And then it gives the chance for the old-timers to lord over the newbies here,
so there's a bit of that.

This particular article, however, is somewhat of a special case. The fact that
programmers don't seem to understand big-O notation is a concern to me. I
think it is as fundamental to programming as knives are to a chef, something
that should be learned in any CS study, or intuitive to any self-taught
programmer.

------
dvanduzer
Surely someone out there has pinterested this along with that old relational-
databases-as-Venn-diagrams post into a giant textbook of accessible computer
science.

(This is a serious request.)

------
felixmar
I think this shows how powerful mathematical notation really is once you
understand the concepts (which i admit is not easy). One formal definition
versus pages of explanations. It's the same with other programming concepts
like monads. Many have written blog posts explaining monads in Haskell and
those are great to learn how to apply them but in the end the formal
definitions explain them best.

------
10098
<http://en.wikipedia.org/wiki/Big_O_notation> \- see "formal definition". The
core of it is one sentence in english, and it's even shorter if you choose to
use only mathematical notation.

All you need to know in the context of applying this to algorithms is that
there has to be some notion of "size" for the problem, and the time it takes
for the algorithm to complete is a function of that size.

Once you internalize that, understanding complexity analysis will be much
easier. You don't have to memorize complexities of common algorithms.

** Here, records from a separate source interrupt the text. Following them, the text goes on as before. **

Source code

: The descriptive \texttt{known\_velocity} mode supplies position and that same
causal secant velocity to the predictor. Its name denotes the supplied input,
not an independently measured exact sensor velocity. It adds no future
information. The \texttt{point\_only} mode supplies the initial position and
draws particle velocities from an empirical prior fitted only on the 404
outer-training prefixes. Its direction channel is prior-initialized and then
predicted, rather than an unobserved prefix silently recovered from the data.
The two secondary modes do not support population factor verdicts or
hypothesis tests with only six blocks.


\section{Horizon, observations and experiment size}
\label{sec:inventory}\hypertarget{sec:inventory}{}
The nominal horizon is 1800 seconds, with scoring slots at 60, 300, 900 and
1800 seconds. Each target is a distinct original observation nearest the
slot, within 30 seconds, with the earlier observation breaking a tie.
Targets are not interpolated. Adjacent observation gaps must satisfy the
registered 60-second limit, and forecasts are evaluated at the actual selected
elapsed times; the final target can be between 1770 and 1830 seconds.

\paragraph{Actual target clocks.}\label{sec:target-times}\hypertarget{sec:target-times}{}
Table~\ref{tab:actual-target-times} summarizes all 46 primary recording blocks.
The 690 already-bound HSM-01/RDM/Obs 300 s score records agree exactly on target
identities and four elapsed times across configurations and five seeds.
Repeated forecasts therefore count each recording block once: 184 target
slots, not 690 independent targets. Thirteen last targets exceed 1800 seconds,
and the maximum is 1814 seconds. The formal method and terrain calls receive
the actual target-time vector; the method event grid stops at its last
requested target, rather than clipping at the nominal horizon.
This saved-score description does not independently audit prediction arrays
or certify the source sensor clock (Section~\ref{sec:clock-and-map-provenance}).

I'm not really sure why it's so difficult to wrap your head around this
concept, but apparently it _is_ difficult. This is the second time I'm seeing
this link on HN in the past month, I think.

------
snorkel
O is how you choose to work on something, like how you choose to wash the
dishes.

n is how many dishes you have to wash.

Which is faster? Washing, then drying, then putting away each dish one after
the other, or washing all of the dishes, then drying all of the dishes, then
putting them all away?

If n is 1 then either method is the same. If n is 10 then maybe the first
approach is a little less efficient, but when n is 100 then obviously the
batched approach is more efficient.

Big O notation is just the formal way of comparing which algorithm is more
efficient when applied to large data sets.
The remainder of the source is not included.